Severinghaus J W, Astrup P B
J Clin Monit. 1985 Oct;1(4):259-77. doi: 10.1007/BF02832819.
Electrometric measurement of the hydrogen ion concentration was discovered by Wilhelm Ostwald in Leipzig about 1890 and described thermodynamically by his student Walther Nernst, using the van't Hoff concept of osmotic pressure as a kind of gas pressure, and the Arrhenius concept of ionization of acids, both of which had been formalized in 1887. Hasselbalch, after adapting the pH nomenclature of Sørensen to the carbonic-acid mass equation of Henderson, made the first actual blood pH measurements (with a hydrogen electrode) and proposed that metabolic acid-base imbalance be quantified as the "reduced" pH of blood after equilibration to a carbon dioxide tension (PCO2) of 40 mm Hg. This good idea, coming 40 years before simple blood pH measurements at 37 degrees C became widely available, was never adopted. Instead, Van Slyke developed a concept of acid-base chemistry that depended on measuring plasma CO2 content with his manometric apparatus, a standard method until the 1960s, when it was displaced by the three-electrode method of blood gas analysis. The 1952 polio epidemic in Copenhagen stimulated Astrup to develop a glass electrode in which pH could be measured in blood at 37 degrees C before and after equilibration with known PCO2. He introduced the interpolative measurement of PCO2 and bicarbonate level (later base excess) using only pH measurements and, with Siggaard-Andersen, developed clinical acid-base chemistry. Controversy arose when blood base excess was noted to be altered by acute changes in PCO2 and when abnormalities of base excess were called metabolic acidosis or alkalosis, even when they represented compensation for respiratory abnormalities in PCO2. In the 1970s it became clear that "in-vivo" or "extracellular fluid" base excess (measured at an average extracellular fluid hemoglobin concentration of 5 g) eliminated the error caused by acute changes in PCO2. Base excess is now almost universally used as the index of nonrespiratory acid-base imbalance.

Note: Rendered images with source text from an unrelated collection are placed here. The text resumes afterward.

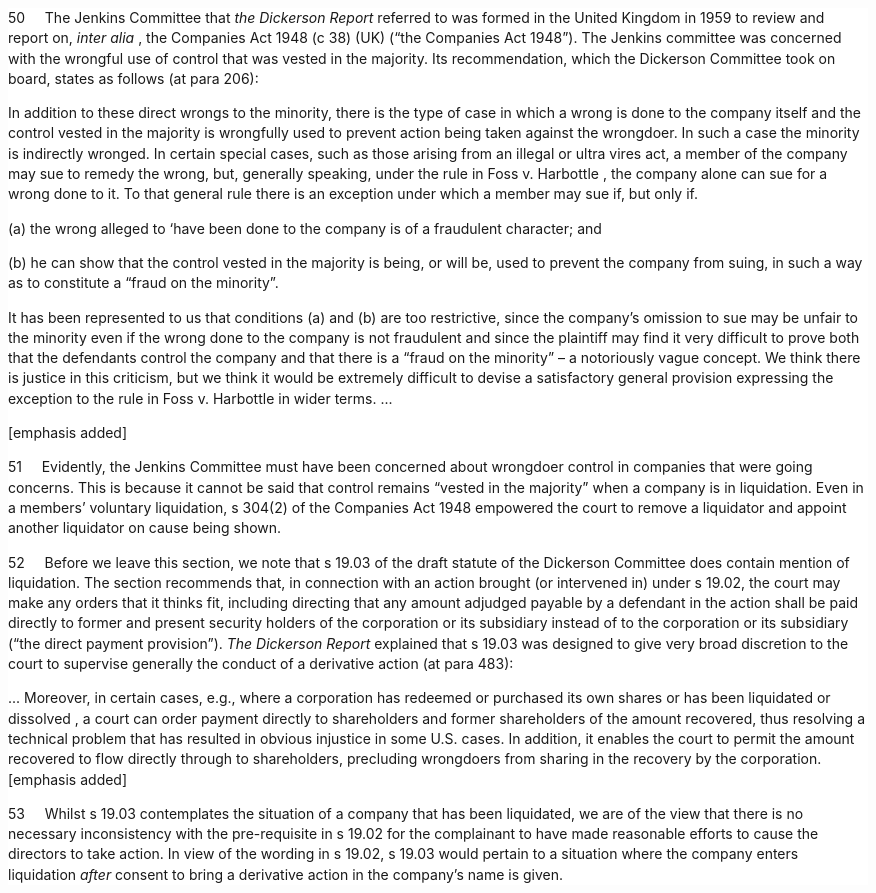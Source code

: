 50     The Jenkins Committee that _the Dickerson Report_ referred to was formed in the United Kingdom in 1959 to review and report on, _inter alia_ , the Companies Act 1948 (c 38) (UK) (“the Companies Act 1948”). The Jenkins committee was concerned with the wrongful use of control that was vested in the majority. Its recommendation, which the Dickerson Committee took on board, states as follows (at para 206): 

 In addition to these direct wrongs to the minority, there is the type of case in which a wrong is done to the company itself and the control vested in the majority is wrongfully used to prevent action being taken against the wrongdoer. In such a case the minority is indirectly wronged. In certain special cases, such as those arising from an illegal or ultra vires act, a member of the company may sue to remedy the wrong, but, generally speaking, under the rule in Foss v. Harbottle , the company alone can sue for a wrong done to it. To that general rule there is an exception under which a member may sue if, but only if. 

 (a) the wrong alleged to ‘have been done to the company is of a fraudulent character; and 

 (b) he can show that the control vested in the majority is being, or will be, used to prevent the company from suing, in such a way as to constitute a “fraud on the minority”. 

 It has been represented to us that conditions (a) and (b) are too restrictive, since the company’s omission to sue may be unfair to the minority even if the wrong done to the company is not fraudulent and since the plaintiff may find it very difficult to prove both that the defendants control the company and that there is a “fraud on the minority” – a notoriously vague concept. We think there is justice in this criticism, but we think it would be extremely difficult to devise a satisfactory general provision expressing the exception to the rule in Foss v. Harbottle in wider terms. ... 


 [emphasis added] 

51     Evidently, the Jenkins Committee must have been concerned about wrongdoer control in companies that were going concerns. This is because it cannot be said that control remains “vested in the majority” when a company is in liquidation. Even in a members’ voluntary liquidation, s 304(2) of the Companies Act 1948 empowered the court to remove a liquidator and appoint another liquidator on cause being shown. 

52     Before we leave this section, we note that s 19.03 of the draft statute of the Dickerson Committee does contain mention of liquidation. The section recommends that, in connection with an action brought (or intervened in) under s 19.02, the court may make any orders that it thinks fit, including directing that any amount adjudged payable by a defendant in the action shall be paid directly to former and present security holders of the corporation or its subsidiary instead of to the corporation or its subsidiary (“the direct payment provision”). _The Dickerson Report_ explained that s 19.03 was designed to give very broad discretion to the court to supervise generally the conduct of a derivative action (at para 483): 

 ... Moreover, in certain cases, e.g., where a corporation has redeemed or purchased its own shares or has been liquidated or dissolved , a court can order payment directly to shareholders and former shareholders of the amount recovered, thus resolving a technical problem that has resulted in obvious injustice in some U.S. cases. In addition, it enables the court to permit the amount recovered to flow directly through to shareholders, precluding wrongdoers from sharing in the recovery by the corporation. [emphasis added] 

53     Whilst s 19.03 contemplates the situation of a company that has been liquidated, we are of the view that there is no necessary inconsistency with the pre-requisite in s 19.02 for the complainant to have made reasonable efforts to cause the directors to take action. In view of the wording in s 19.02, s 19.03 would pertain to a situation where the company enters liquidation _after_ consent to bring a derivative action in the company’s name is given.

氢离子浓度的电动测量法是1890年左右由莱比锡的威廉·奥斯特瓦尔德发现的,他的学生瓦尔特·能斯特从热力学角度对其进行了描述,能斯特采用了范特霍夫的渗透压概念(一种气体压力)以及阿伦尼乌斯的酸电离概念,这两个概念在1887年已被形式化。哈塞尔巴尔赫在将索伦森的pH命名法应用于亨德森的碳酸质量方程后,首次实际测量了血液pH值(使用氢电极),并提议将代谢性酸碱失衡量化为血液在二氧化碳分压(PCO2)为40 mmHg时平衡后的“降低”pH值。这个好想法在37摄氏度下简单的血液pH测量广泛可用的40年前就已出现,但从未被采用。相反,范斯莱克提出了一种酸碱化学概念,该概念依赖于用他的测压装置测量血浆CO2含量,这是直到20世纪60年代的标准方法,后来被血气分析的三电极法所取代。1952年哥本哈根的小儿麻痹症流行促使阿斯图普开发了一种玻璃电极,可在37摄氏度下测量血液在与已知PCO2平衡前后的pH值。他引入了仅使用pH测量来插值测量PCO2和碳酸氢盐水平(后来是碱剩余)的方法,并与西格gaard - 安德森一起发展了临床酸碱化学。当发现血液碱剩余会因PCO2的急性变化而改变,并且当碱剩余异常被称为代谢性酸中毒或碱中毒时,即使它们代表对PCO2呼吸异常的代偿,争议也随之出现。在20世纪70年代,人们清楚地认识到“体内”或“细胞外液”碱剩余(在平均细胞外液血红蛋白浓度为5 g时测量)消除了由PCO2急性变化引起的误差。碱剩余现在几乎被普遍用作非呼吸性酸碱失衡的指标。